Subject Area Image and Language Processing, Computer Graphics and Visualisation, Human Computer Interaction, Ubiquitous and Wearable Computing
Term from 2018 to 2024
Project identifier Deutsche Forschungsgemeinschaft (DFG) - Project number 394737018
 
Final Report Year 2024

Final Report Abstract

Many real-world problems in computer vision and image analysis require the optimization of a cost function with a large number of unknowns. In such highdimensional optimization problems, the globally optimal solution can typically only be found if the cost function has a favorable shape, most importantly, if it is convex. For non-convex problems, a viable strategy is to approximate the non-convex cost function by a convex one, either globally or iteratively. In this project, particular types of convex approximations to non-convex problems were studied, in which the unknowns are first embedded into an even higher-dimensional space via a so-called lifting, such that the subsequent convexification is more faithful to the original costs. A particular focus was on problems where the unknown can take continuous values, such as in an interval or, more generally, on a manifold. The project found novel approaches that allow solving certain non-convex problems more accurately than previous methods and generated novel insights into the underlying theory, such as a proof that increasingly higher-dimensional embeddings result in higher-fidelity convex approximations of the original problem.
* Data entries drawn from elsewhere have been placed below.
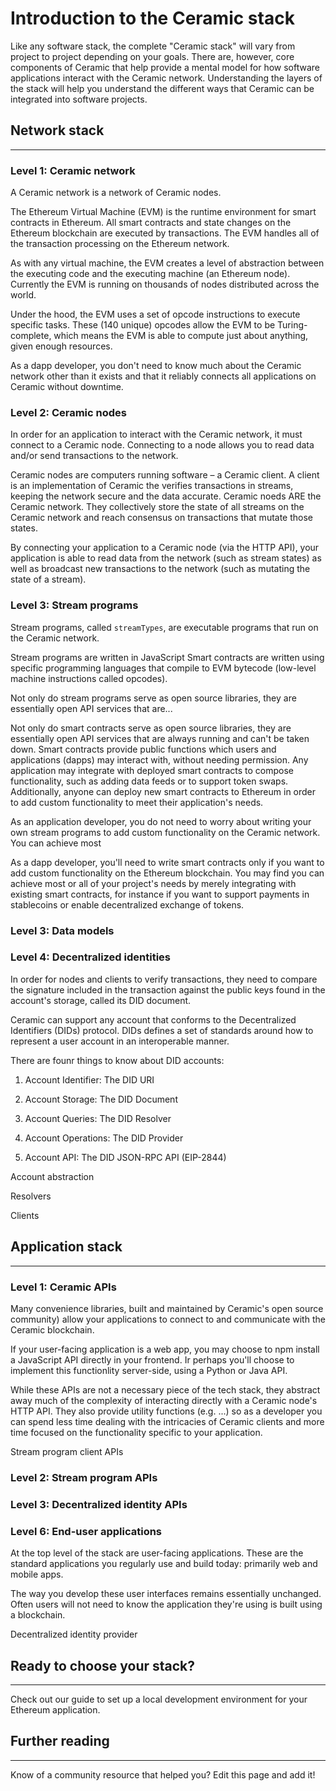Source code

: # Introduction to the Ceramic stack

Like any software stack, the complete "Ceramic stack" will vary from project to project depending on your goals. There are, however, core components of Ceramic that help provide a mental model for how software applications interact with the Ceramic network. Understanding the layers of the stack will help you understand the different ways that Ceramic can be integrated into software projects.

## Network stack

---

### Level 1: Ceramic network

A Ceramic network is a network of Ceramic nodes.

The Ethereum Virtual Machine (EVM) is the runtime environment for smart contracts in Ethereum. All smart contracts and state changes on the Ethereum blockchain are executed by transactions. The EVM handles all of the transaction processing on the Ethereum network.

As with any virtual machine, the EVM creates a level of abstraction between the executing code and the executing machine (an Ethereum node). Currently the EVM is running on thousands of nodes distributed across the world.

Under the hood, the EVM uses a set of opcode instructions to execute specific tasks. These (140 unique) opcodes allow the EVM to be Turing-complete, which means the EVM is able to compute just about anything, given enough resources.

As a dapp developer, you don't need to know much about the Ceramic network other than it exists and that it reliably connects all applications on Ceramic without downtime.

### Level 2: Ceramic nodes

In order for an application to interact with the Ceramic network, it must connect to a Ceramic node. Connecting to a node allows you to read data and/or send transactions to the network.

Ceramic nodes are computers running software – a Ceramic client. A client is an implementation of Ceramic the verifies transactions in streams, keeping the network secure and the data accurate. Ceramic noeds ARE the Ceramic network. They collectively store the state of all streams on the Ceramic network and reach consensus on transactions that mutate those states.

By connecting your application to a Ceramic node (via the HTTP API), your application is able to read data from the network (such as stream states) as well as broadcast new transactions to the network (such as mutating the state of a stream).


### Level 3: Stream programs

Stream programs, called `streamTypes`, are executable programs that run on the Ceramic network.

Stream programs are written in JavaScript
Smart contracts are written using specific programming languages that compile to EVM bytecode (low-level machine instructions called opcodes).

Not only do stream programs serve as open source libraries, they are essentially open API services that are...

Not only do smart contracts serve as open source libraries, they are essentially open API services that are always running and can't be taken down. Smart contracts provide public functions which users and applications (dapps) may interact with, without needing permission. Any application may integrate with deployed smart contracts to compose functionality, such as adding data feeds or to support token swaps. Additionally, anyone can deploy new smart contracts to Ethereum in order to add custom functionality to meet their application's needs.

As an application developer, you do not need to worry about writing your own stream programs to add custom functionality on the Ceramic network. You can achieve most

As a dapp developer, you'll need to write smart contracts only if you want to add custom functionality on the Ethereum blockchain. You may find you can achieve most or all of your project's needs by merely integrating with existing smart contracts, for instance if you want to support payments in stablecoins or enable decentralized exchange of tokens.

### Level 3: Data models


### Level 4: Decentralized identities

In order for nodes and clients to verify transactions, they need to compare the signature included in the transaction against the public keys found in the account's storage, called its DID document.

Ceramic can support any account that conforms to the Decentralized Identifiers (DIDs) protocol. DIDs defines a set of standards around how to represent a user account in an interoperable manner. 


There are founr things to know about DID accounts:

1. Account Identifier: The DID URI
2. Account Storage: The DID Document


3. Account Queries: The DID Resolver
4. Account Operations: The DID Provider
5. Account API: The DID JSON-RPC API (EIP-2844)


Account abstraction

Resolvers

Clients


## Application stack

---

### Level 1: Ceramic APIs

Many convenience libraries, built and maintained by Ceramic's open source community) allow your applications to connect to and communicate with the Ceramic blockchain.

If your user-facing application is a web app, you may choose to npm install a JavaScript API directly in your frontend. Ir perhaps you'll choose to implement this functionlity server-side, using a Python or Java API.

While these APIs are not a necessary piece of the tech stack, they abstract away much of the complexity of interacting directly with a Ceramic node's HTTP API. They also provide utility functions (e.g. ...) so as a developer you can spend less time dealing with the intricacies of Ceramic clients and more time focused on the functionality specific to your application.


Stream program client APIs


### Level 2: Stream program APIs

### Level 3: Decentralized identity APIs

### Level 6: End-user applications

At the top level of the stack are user-facing applications. These are the standard applications you regularly use and build today: primarily web and mobile apps.

The way you develop these user interfaces remains essentially unchanged. Often users will not need to know the application they're using is built using a blockchain.

Decentralized identity provider

## Ready to choose your stack?

---

Check out our guide to set up a local development environment for your Ethereum application.

## Further reading

---

Know of a community resource that helped you? Edit this page and add it!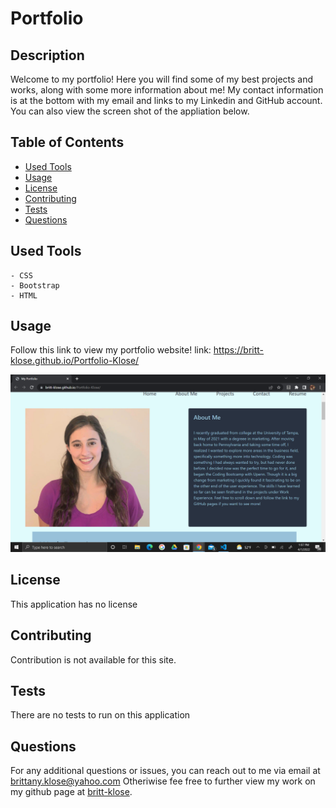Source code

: # Portfolio

## Description
Welcome to my portfolio! Here you will find some of my best projects and works, along with some more information about me! My contact information is at the bottom with my email and links to my Linkedin and GitHub account. You can also view the screen shot of the appliation below.

  ## Table of Contents

* [Used Tools](#used)
* [Usage](#usage)
* [License](#license)
* [Contributing](#contributing)
* [Tests](#tests)
* [Questions](#questions)

## Used Tools
    - CSS
    - Bootstrap
    - HTML

## Usage
Follow this link to view my portfolio website!
link: https://britt-klose.github.io/Portfolio-Klose/

![alt text](images/readpic-2.png)

## License
This application has no license 

## Contributing
Contribution is not available for this site. 

## Tests
There are no tests to run on this application

## Questions
For any additional questions or issues, you can reach out to me 
via email at brittany.klose@yahoo.com
Otheriwise fee free to further view my work on my github page at [britt-klose](https://github.com/britt-klose/).






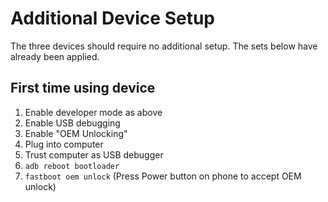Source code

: # Additional Device Setup

The three devices should require no additional setup.  The sets below have already been applied.

## First time using device

1. Enable developer mode as above
2. Enable USB debugging
3. Enable "OEM Unlocking"
3. Plug into computer
4. Trust computer as USB debugger
5. `adb reboot bootloader`
5. `fastboot oem unlock` (Press Power button on phone to accept OEM unlock)




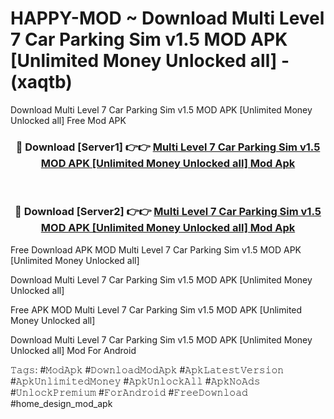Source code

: # HAPPY-MOD ~ Download Multi Level 7 Car Parking Sim v1.5 MOD APK [Unlimited Money Unlocked all] - (xaqtb)
Download Multi Level 7 Car Parking Sim v1.5 MOD APK [Unlimited Money Unlocked all] Free Mod APK

<div align="center">
<h3>🔴 Download [Server1] 👉👉 <a href="https://apk-comot.site?title=Multi_Level_7_Car_Parking_Sim_v1.5_MOD_APK_[Unlimited_Money_Unlocked_all]">Multi Level 7 Car Parking Sim v1.5 MOD APK [Unlimited Money Unlocked all] Mod Apk</a></h3><br>

<h3>🔴 Download [Server2] 👉👉 <a href="https://apk-comot.site?title=Multi_Level_7_Car_Parking_Sim_v1.5_MOD_APK_[Unlimited_Money_Unlocked_all]">Multi Level 7 Car Parking Sim v1.5 MOD APK [Unlimited Money Unlocked all] Mod Apk</a></h3>
</div>


Free Download APK MOD Multi Level 7 Car Parking Sim v1.5 MOD APK [Unlimited Money Unlocked all]

Download Multi Level 7 Car Parking Sim v1.5 MOD APK [Unlimited Money Unlocked all] 

Free APK MOD Multi Level 7 Car Parking Sim v1.5 MOD APK [Unlimited Money Unlocked all] 

Download Multi Level 7 Car Parking Sim v1.5 MOD APK [Unlimited Money Unlocked all] Mod For Android

𝚃𝚊𝚐𝚜: #𝙼𝚘𝚍𝙰𝚙𝚔 #𝙳𝚘𝚠𝚗𝚕𝚘𝚊𝚍𝙼𝚘𝚍𝙰𝚙𝚔 #𝙰𝚙𝚔𝙻𝚊𝚝𝚎𝚜𝚝𝚅𝚎𝚛𝚜𝚒𝚘𝚗 #𝙰𝚙𝚔𝚄𝚗𝚕𝚒𝚖𝚒𝚝𝚎𝚍𝙼𝚘𝚗𝚎𝚢 #𝙰𝚙𝚔𝚄𝚗𝚕𝚘𝚌𝚔𝙰𝚕𝚕 #𝙰𝚙𝚔𝙽𝚘𝙰𝚍𝚜 #𝚄𝚗𝚕𝚘𝚌𝚔𝙿𝚛𝚎𝚖𝚒𝚞𝚖 #𝙵𝚘𝚛𝙰𝚗𝚍𝚛𝚘𝚒𝚍 #𝙵𝚛𝚎𝚎𝙳𝚘𝚠𝚗𝚕𝚘𝚊𝚍 #home_design_mod_apk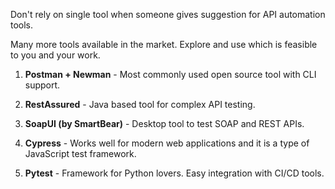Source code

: Don't rely on single tool when someone gives suggestion for API automation tools.

Many more tools available in the market. Explore and use which is feasible to you and your work.

1. **Postman + Newman** - Most commonly used open source tool with CLI support. 

2. **RestAssured** - Java based tool for complex API testing.

3. **SoapUI (by SmartBear)** - Desktop tool to test SOAP and REST APIs.

4. **Cypress** - Works well for modern web applications and it is a type of JavaScript test framework.

5. **Pytest** - Framework for Python lovers. Easy integration with CI/CD tools.
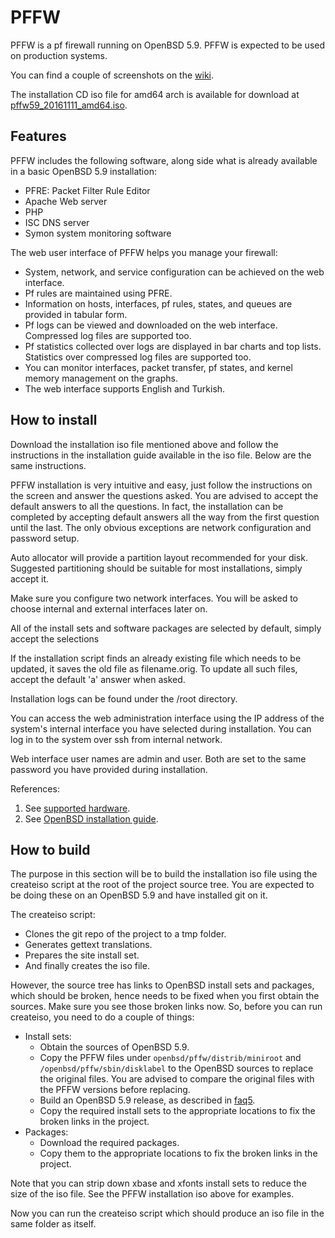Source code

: # PFFW

PFFW is a pf firewall running on OpenBSD 5.9. PFFW is expected to be used on production systems.

You can find a couple of screenshots on the [wiki](https://github.com/sonertari/PFFW/wiki).

The installation CD iso file for amd64 arch is available for download at [pffw59\_20161111\_amd64.iso](https://drive.google.com/file/d/0B3F7Ueq0mFlYeWJaQkJCT0hKSWs/view?usp=sharing).

## Features

PFFW includes the following software, along side what is already available in a basic OpenBSD 5.9 installation:

- PFRE: Packet Filter Rule Editor
- Apache Web server
- PHP
- ISC DNS server
- Symon system monitoring software

The web user interface of PFFW helps you manage your firewall:

- System, network, and service configuration can be achieved on the web interface.
- Pf rules are maintained using PFRE.
- Information on hosts, interfaces, pf rules, states, and queues are provided in tabular form.
- Pf logs can be viewed and downloaded on the web interface. Compressed log files are supported too.
- Pf statistics collected over logs are displayed in bar charts and top lists. Statistics over compressed log files are supported too.
- You can monitor interfaces, packet transfer, pf states, and kernel memory management on the graphs.
- The web interface supports English and Turkish.

## How to install

Download the installation iso file mentioned above and follow the instructions in the installation guide available in the iso file. Below are the same instructions.

PFFW installation is very intuitive and easy, just follow the instructions on the screen and answer the questions asked. You are advised to accept the default answers to all the questions. In fact, the installation can be completed by accepting default answers all the way from the first question until the last. The only obvious exceptions are network configuration and password setup.

Auto allocator will provide a partition layout recommended for your disk. Suggested partitioning should be suitable for most installations, simply accept it.

Make sure you configure two network interfaces. You will be asked to choose internal and external interfaces later on.

All of the install sets and software packages are selected by default, simply accept the selections

If the installation script finds an already existing file which needs to be updated, it saves the old file as filename.orig. To update all such files, accept the default 'a' answer when asked.

Installation logs can be found under the /root directory.

You can access the web administration interface using the IP address of the system's internal interface you have selected during installation. You can log in to the system over ssh from internal network.

Web interface user names are admin and user. Both are set to the same password you have provided during installation.

References:

1. See [supported hardware](http://openbsd.org/amd64.html).
2. See [OpenBSD installation guide](http://openbsd.org/faq/faq4.html).

## How to build

The purpose in this section will be to build the installation iso file using the createiso script at the root of the project source tree. You are expected to be doing these on an OpenBSD 5.9 and have installed git on it.

The createiso script:

- Clones the git repo of the project to a tmp folder.
- Generates gettext translations.
- Prepares the site install set.
- And finally creates the iso file.

However, the source tree has links to OpenBSD install sets and packages, which should be broken, hence needs to be fixed when you first obtain the sources. Make sure you see those broken links now. So, before you can run createiso, you need to do a couple of things:

- Install sets:
	+ Obtain the sources of OpenBSD 5.9.
	+ Copy the PFFW files under `openbsd/pffw/distrib/miniroot` and `/openbsd/pffw/sbin/disklabel` to the OpenBSD sources to replace the original files. You are advised to compare the original files with the PFFW versions before replacing.
	+ Build an OpenBSD 5.9 release, as described in [faq5](http://www.openbsd.org/faq/faq5.html).
	+ Copy the required install sets to the appropriate locations to fix the broken links in the project.
- Packages:
	+ Download the required packages.
	+ Copy them to the appropriate locations to fix the broken links in the project.

Note that you can strip down xbase and xfonts install sets to reduce the size of the iso file. See the PFFW installation iso above for examples.

Now you can run the createiso script which should produce an iso file in the same folder as itself.

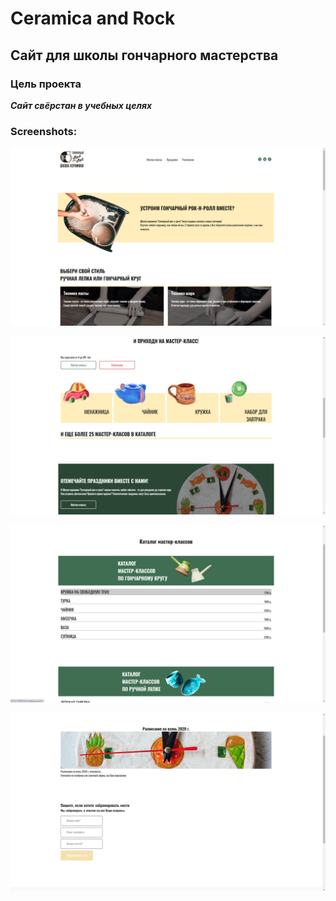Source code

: # Ceramica and Rock
## Сайт для школы гончарного мастерства
### Цель проекта
***Сайт свёрстан в учебных целях***
### Screenshots:


![Alt text](/screenshots/1.png)


![Alt text](/screenshots/2.png)


![Alt text](/screenshots/3.png)


![Alt text](/screenshots/4.png)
The project also identified a connection to the theory of dynamical optimal transport and an extension of classical non-linear scale space to the non-convex case. The techniques developed in this project were shown to be beneficial in a multitude of applications, including depth estimation from stereo and time-of-flight images, multi-view triangulation, image segmentation, terahertz imaging, motion estimation, biomedical image registration, and diffusion-weighted magnetic resonance imaging.